#### Task requirements:
Quote the records below word for word, please, from the very first line through the one that contains "network cards, one", and nothing beyond it.

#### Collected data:
:::
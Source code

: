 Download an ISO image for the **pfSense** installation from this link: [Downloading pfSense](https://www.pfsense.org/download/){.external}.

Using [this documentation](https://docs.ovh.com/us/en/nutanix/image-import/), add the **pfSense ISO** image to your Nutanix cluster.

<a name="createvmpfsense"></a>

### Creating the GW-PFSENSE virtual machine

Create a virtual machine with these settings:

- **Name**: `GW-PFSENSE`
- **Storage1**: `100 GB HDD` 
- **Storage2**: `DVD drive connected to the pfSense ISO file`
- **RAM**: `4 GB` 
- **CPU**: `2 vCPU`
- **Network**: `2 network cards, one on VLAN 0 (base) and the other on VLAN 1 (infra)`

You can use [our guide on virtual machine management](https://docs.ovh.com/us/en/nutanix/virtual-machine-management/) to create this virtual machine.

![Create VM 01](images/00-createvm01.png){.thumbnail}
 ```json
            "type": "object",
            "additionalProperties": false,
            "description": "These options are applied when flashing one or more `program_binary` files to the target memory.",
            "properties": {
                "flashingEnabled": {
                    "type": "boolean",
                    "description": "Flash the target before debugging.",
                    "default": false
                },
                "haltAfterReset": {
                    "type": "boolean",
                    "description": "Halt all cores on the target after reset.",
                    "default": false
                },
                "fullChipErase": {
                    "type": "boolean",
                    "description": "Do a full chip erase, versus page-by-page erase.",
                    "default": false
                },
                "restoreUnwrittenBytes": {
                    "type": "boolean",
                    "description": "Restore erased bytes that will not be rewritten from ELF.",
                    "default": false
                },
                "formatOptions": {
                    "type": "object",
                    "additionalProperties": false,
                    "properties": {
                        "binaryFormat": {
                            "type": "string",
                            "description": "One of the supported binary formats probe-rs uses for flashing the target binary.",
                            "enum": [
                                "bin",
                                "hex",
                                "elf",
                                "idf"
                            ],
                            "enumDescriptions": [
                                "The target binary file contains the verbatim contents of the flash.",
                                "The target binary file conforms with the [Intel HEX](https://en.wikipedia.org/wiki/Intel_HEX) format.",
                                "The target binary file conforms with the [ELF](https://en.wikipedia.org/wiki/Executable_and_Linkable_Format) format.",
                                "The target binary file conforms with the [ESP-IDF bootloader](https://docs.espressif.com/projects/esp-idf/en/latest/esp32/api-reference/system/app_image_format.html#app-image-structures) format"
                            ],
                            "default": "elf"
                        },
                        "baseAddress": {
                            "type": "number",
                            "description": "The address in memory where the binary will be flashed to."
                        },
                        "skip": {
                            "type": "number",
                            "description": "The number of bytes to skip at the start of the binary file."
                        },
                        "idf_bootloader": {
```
:::
#### Answer to this problem:
Source code

: Download an ISO image for the **pfSense** installation from this link: [Downloading pfSense](https://www.pfsense.org/download/){.external}.

Using [this documentation](https://docs.ovh.com/us/en/nutanix/image-import/), add the **pfSense ISO** image to your Nutanix cluster.

<a name="createvmpfsense"></a>

### Creating the GW-PFSENSE virtual machine

Create a virtual machine with these settings:

- **Name**: `GW-PFSENSE`
- **Storage1**: `100 GB HDD` 
- **Storage2**: `DVD drive connected to the pfSense ISO file`
- **RAM**: `4 GB` 
- **CPU**: `2 vCPU`
- **Network**: `2 network cards, one on VLAN 0 (base) and the other on VLAN 1 (infra)`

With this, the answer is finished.